Describing the Indescribable

How do you describe the indescribable? How do you explain the unexplainable? It is beyond our capabilities, to be honest. It escapes us. And yet we try. We see a glorious sunset and we want to describe to someone who wasn’t there. We wax eloquent about hues and shading, about cloud formations and transitions, and when we are done they say “sounds nice.” Nice? we think, nice? It was mind blowing, heart stopping. And you think it was nice?

Tell them about a landscape you saw, or a concert you heard. Tell them about an intimate moment with the love of your life, and if you are lucky they will smile and say “nice.” Or something equally deflating. Because it doesn’t transfer. You can’t recapture the moment and pass it on to someone else. No matter how good you are with words, you can’t describe the sight you saw or the experience you experienced in a way that transfers it into someone else’s mind and heart.

The best you can hope for is that the description you provide allows them to recall a similar sight or moment in their own life. Association sometimes works. They can say, well, I remember a sunset I saw from my cabin on the coast, it was ... And then your eyes glaze over as you begin to think, it couldn’t possibly be as spectacular as the one I just saw. You can’t describe the indescribable.

So, have some sympathy for John. He is trying to give us the essence of the Christmas story. He doesn’t want to tell us the surface of the event, like Matthew and Luke. They were interested in happenings, in personalities. Who said what when and where. They are like journalists. Which, though complicated - which is why their stories are so different - it is still easier than what John sets out to do.

John wants us to see the grandeur of this sunset - or sunrise, which might be a bit more descriptive. He wants us to understand the nuance of the symphony that God has composed and conducted and played in our presence. Wants us to not just hear the notes, but to follow the story, to see beneath the surface into the intentions and purposes, the meanings and the applications.
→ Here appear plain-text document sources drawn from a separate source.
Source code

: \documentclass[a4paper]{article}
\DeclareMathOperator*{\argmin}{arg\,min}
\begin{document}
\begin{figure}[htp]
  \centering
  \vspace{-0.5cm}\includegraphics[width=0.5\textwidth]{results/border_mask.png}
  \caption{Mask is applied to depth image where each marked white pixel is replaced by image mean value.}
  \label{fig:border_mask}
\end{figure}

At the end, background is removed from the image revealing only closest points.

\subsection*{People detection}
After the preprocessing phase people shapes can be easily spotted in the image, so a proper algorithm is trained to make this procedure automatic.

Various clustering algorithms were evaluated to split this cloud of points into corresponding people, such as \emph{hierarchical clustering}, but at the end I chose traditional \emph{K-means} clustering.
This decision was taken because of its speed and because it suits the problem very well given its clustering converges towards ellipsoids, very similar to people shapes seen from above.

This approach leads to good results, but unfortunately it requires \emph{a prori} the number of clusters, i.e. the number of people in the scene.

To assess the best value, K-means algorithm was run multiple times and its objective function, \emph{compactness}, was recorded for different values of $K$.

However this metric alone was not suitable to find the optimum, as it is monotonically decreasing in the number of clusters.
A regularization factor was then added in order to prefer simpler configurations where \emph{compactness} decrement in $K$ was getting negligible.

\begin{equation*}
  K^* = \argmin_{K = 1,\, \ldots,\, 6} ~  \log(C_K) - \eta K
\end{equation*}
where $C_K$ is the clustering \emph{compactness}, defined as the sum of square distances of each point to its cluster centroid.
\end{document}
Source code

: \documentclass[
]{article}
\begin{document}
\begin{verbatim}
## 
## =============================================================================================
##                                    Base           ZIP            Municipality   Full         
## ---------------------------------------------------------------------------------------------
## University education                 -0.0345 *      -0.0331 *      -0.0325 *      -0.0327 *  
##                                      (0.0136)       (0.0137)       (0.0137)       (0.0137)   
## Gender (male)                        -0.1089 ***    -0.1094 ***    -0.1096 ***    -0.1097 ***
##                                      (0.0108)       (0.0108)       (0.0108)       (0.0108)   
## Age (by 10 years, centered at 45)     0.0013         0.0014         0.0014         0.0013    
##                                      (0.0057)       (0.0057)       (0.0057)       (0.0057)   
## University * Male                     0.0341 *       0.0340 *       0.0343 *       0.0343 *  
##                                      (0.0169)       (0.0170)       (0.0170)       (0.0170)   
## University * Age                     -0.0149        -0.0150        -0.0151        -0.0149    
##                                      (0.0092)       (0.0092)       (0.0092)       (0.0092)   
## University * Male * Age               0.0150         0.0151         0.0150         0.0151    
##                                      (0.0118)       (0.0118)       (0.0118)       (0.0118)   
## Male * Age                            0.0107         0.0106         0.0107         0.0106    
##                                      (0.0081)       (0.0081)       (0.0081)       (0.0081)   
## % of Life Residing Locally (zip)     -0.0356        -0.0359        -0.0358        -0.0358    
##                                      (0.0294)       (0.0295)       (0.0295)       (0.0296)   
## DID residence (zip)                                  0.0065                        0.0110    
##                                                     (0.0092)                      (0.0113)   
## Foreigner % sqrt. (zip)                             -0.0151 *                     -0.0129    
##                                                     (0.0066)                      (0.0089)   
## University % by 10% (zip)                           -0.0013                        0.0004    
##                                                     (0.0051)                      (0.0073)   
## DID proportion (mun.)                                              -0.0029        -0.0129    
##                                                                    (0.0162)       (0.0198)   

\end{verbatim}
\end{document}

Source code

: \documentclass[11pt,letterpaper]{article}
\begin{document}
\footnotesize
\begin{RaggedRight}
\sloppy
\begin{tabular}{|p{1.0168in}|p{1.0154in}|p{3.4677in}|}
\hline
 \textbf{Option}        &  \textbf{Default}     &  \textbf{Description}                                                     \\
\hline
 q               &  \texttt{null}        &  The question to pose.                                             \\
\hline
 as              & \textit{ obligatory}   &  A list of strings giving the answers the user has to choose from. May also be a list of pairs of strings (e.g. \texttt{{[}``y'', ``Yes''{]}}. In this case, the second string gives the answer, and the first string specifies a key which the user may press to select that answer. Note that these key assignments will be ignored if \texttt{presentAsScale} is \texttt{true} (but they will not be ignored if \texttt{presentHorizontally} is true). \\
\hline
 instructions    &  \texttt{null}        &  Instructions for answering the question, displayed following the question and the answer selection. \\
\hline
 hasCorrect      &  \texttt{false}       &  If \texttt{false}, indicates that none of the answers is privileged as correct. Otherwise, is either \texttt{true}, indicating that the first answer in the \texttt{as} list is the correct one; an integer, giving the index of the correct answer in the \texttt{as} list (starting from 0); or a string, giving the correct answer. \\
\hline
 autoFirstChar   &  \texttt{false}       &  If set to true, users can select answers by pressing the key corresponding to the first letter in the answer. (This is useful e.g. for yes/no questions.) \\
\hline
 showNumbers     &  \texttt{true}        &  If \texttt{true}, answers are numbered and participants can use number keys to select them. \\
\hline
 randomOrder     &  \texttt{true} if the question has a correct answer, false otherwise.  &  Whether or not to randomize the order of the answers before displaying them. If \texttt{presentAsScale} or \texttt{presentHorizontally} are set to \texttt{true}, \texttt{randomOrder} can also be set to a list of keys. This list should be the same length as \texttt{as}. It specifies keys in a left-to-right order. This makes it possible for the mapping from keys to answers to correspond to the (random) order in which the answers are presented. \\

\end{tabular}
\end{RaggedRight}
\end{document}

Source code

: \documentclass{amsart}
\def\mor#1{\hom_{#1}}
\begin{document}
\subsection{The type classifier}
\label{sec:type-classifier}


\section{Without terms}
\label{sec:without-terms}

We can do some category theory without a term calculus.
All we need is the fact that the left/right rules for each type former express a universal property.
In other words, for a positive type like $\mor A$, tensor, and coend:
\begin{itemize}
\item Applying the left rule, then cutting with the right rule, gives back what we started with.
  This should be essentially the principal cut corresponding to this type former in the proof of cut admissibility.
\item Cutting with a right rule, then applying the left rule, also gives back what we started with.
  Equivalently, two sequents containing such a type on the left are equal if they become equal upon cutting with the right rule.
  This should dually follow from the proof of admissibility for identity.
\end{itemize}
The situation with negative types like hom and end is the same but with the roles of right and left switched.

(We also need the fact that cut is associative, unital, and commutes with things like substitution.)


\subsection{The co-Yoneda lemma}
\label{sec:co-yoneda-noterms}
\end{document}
He wants us to not just see the landscape, but to be a part of it. To stand in awe of it even as we walk through it, abide in it.

So, of course he falls back on poetry. Of course he sings a song, he tells a story. There aren’t enough facts, there isn’t enough reality to contain a thesis on incarnation. Instead we get this.

John 1:1-18 In the beginning was the Word, and the Word was with God, and the Word was God. 2 He was in the beginning with God. 3 All things came into being through him, and without him not one thing came into being. What has come into being 4 in him was life, and the life was the light of all people. 5 The light shines in the darkness, and the darkness did not overcome it. 6 There was a man sent from God, whose name was John. 7 He came as a witness to testify to the light, so that all might believe through him. 8 He himself was not the light, but he came to testify to the light. 9 The true light, which enlightens everyone, was coming into the world. 10 He was in the world, and the world came into being through him; yet the world did not know him. 11 He came to what was his own, and his own people did not accept him. 12 But to all who received him, who believed in his name, he gave power to become children of God, 13 who were born, not of blood or of the will of the flesh or of the will of man, but of God. 14 And the Word became flesh and lived among us, and we have seen his glory, the glory as of a father's only son, full of grace and truth. 15 (John testified to him and cried out, "This was he of whom I said, 'He who comes after me ranks ahead of me because he was before me.'") 16 From his fullness we have all received, grace upon grace. 17 The law indeed was given through Moses; grace and truth came through Jesus Christ. 18 No one has ever seen God. It is God the only Son, who is close to the Father's heart, who has made him known.

And I couldn’t have said it better myself.

The only way I know to say this same thing with even simpler words is this: Merry Christmas.